On second down at Marshall’s 12-yard line, Thomas had an open receiver in fullback Sam Rogers who could’ve walked in for an easy touchdown. Instead, Thomas was late delivering the ball and overthrew Rogers.
“They brought edge pressure, so I ended up stepping up and throwing it quick,” Thomas said. “I tried to lead him and let him run underneath it, because I knew if I hit him it was a touchdown, but I put it about three inches too far in front of his hands.”
But Thomas came right back on fourth down to hit Josh Stanford with a perfect pass for a first down on the one-yard line.
“Stanford made a great catch in the middle of the field and he turned up the field and just pounded it home,” Thomas said. “He’s one of those guys, if we can get him confident and get him going, he can be a really, really special receiver.”
The sequence perfectly demonstrated why so many see so much potential in Thomas, yet also why the Hokies offense has struggled this year.
“If you look at this game, even on the long drives, there was too many mistakes. Last week was our biggest mistake game hands down,” said offensive coordinator Scot Loeffler.
“We made more mistakes, left more yardage on the field than any game we’ve played so far. There was way too many mistakes in that game that left major drives that stopped, and also the ability to score.”
It goes without saying that Thomas’ athleticism, size and arm strength make him an NFL scout’s dream. But his mechanics have been called into question, as has his accuracy and decision-making, ever since the middle of the 2012 season.

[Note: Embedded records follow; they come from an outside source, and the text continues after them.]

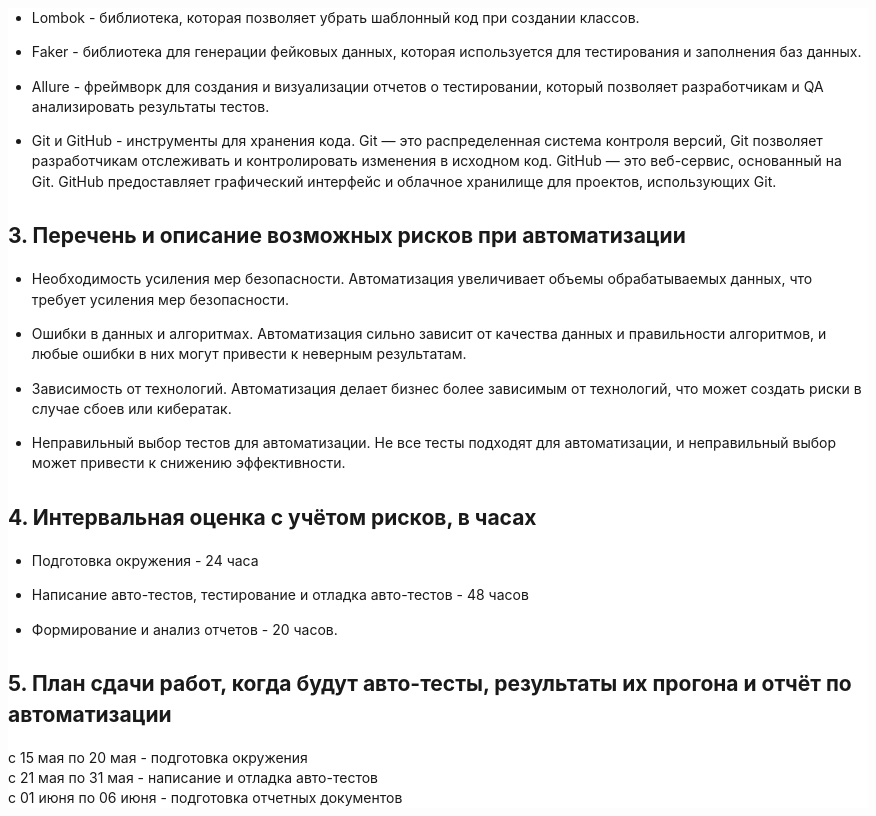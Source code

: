 - Lombok - библиотека, которая позволяет убрать шаблонный код при создании классов.

- Faker - библиотека для генерации фейковых данных, которая используется для тестирования и заполнения баз данных.

- Allure - фреймворк для создания и визуализации отчетов о тестировании, который позволяет разработчикам и QA анализировать результаты тестов.

- Git и GitHub - инструменты для хранения кода. Git — это распределенная система контроля версий, Git позволяет разработчикам отслеживать и контролировать изменения в исходном код. GitHub — это веб-сервис, основанный на Git. GitHub предоставляет графический интерфейс и облачное хранилище для проектов, использующих Git. 

## 3. Перечень и описание возможных рисков при автоматизации

- Необходимость усиления мер безопасности. Автоматизация увеличивает объемы обрабатываемых данных, что требует усиления мер безопасности.

- Ошибки в данных и алгоритмах. Автоматизация сильно зависит от качества данных и правильности алгоритмов, и любые ошибки в них могут привести к неверным результатам.

- Зависимость от технологий. Автоматизация делает бизнес более зависимым от технологий, что может создать риски в случае сбоев или кибератак.

- Неправильный выбор тестов для автоматизации. Не все тесты подходят для автоматизации, и неправильный выбор может привести к снижению эффективности.

## 4. Интервальная оценка с учётом рисков, в часах

- Подготовка окружения - 24 часа

- Написание авто-тестов, тестирование и отладка авто-тестов - 48 часов

- Формирование и анализ отчетов - 20 часов.

## 5. План сдачи работ, когда будут авто-тесты, результаты их прогона и отчёт по автоматизации
с 15 мая по 20 мая - подготовка окружения<br>
с 21 мая по 31 мая - написание и отладка авто-тестов<br>
с 01 июня по 06 июня - подготовка отчетных документов<br>

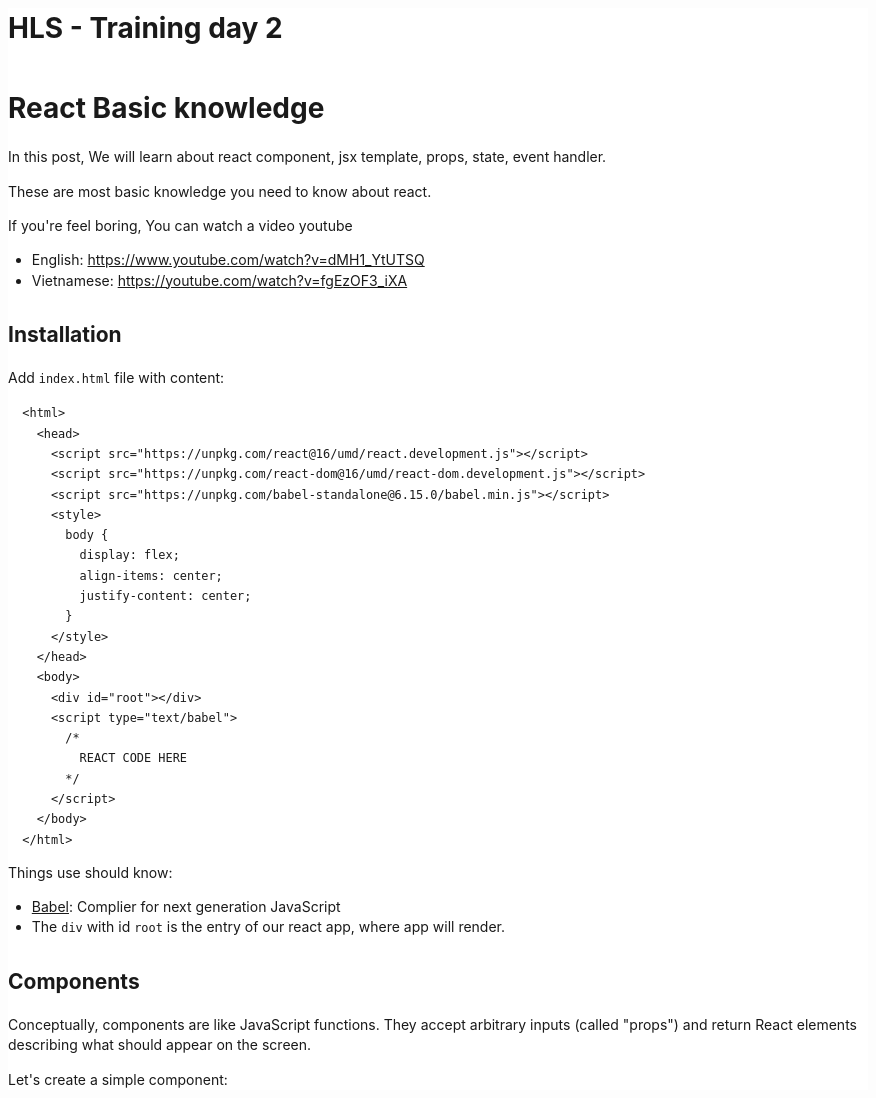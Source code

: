 # HLS - Training day 2

# React Basic knowledge

In this post, We will learn about react component, jsx template, props, state, event handler.

These are most basic knowledge you need to know about react.

If you're feel boring, You can watch a video youtube
- English: https://www.youtube.com/watch?v=dMH1_YtUTSQ
- Vietnamese: https://youtube.com/watch?v=fgEzOF3_iXA

## Installation

Add `index.html` file with content:
```
  <html>
    <head>
      <script src="https://unpkg.com/react@16/umd/react.development.js"></script>
      <script src="https://unpkg.com/react-dom@16/umd/react-dom.development.js"></script>
      <script src="https://unpkg.com/babel-standalone@6.15.0/babel.min.js"></script>
      <style>
        body {
          display: flex;
          align-items: center;
          justify-content: center;
        }
      </style>
    </head>
    <body>
      <div id="root"></div>
      <script type="text/babel">
        /*
          REACT CODE HERE
        */
      </script>
    </body>
  </html>
```

Things use should know:
* [Babel](https://babeljs.io/): Complier for next generation JavaScript
* The `div` with id `root` is the entry of our react app, where app will render.

## Components

Conceptually, components are like JavaScript functions. They accept arbitrary inputs (called "props") and return React elements describing what should appear on the screen.

Let's create a simple component:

Again, it’s not as though Thomas is incapable of producing – it’s just that in order for the Hokies to be successful in 2013, he’ll need to do it more consistently.
“I think that’s how we’re built as an offense,” Thomas said. “We’re not a big, explosive-play offense. We’re going to have to keep drives going, keep making drives happen. You know, you got to start it all off with a first down.”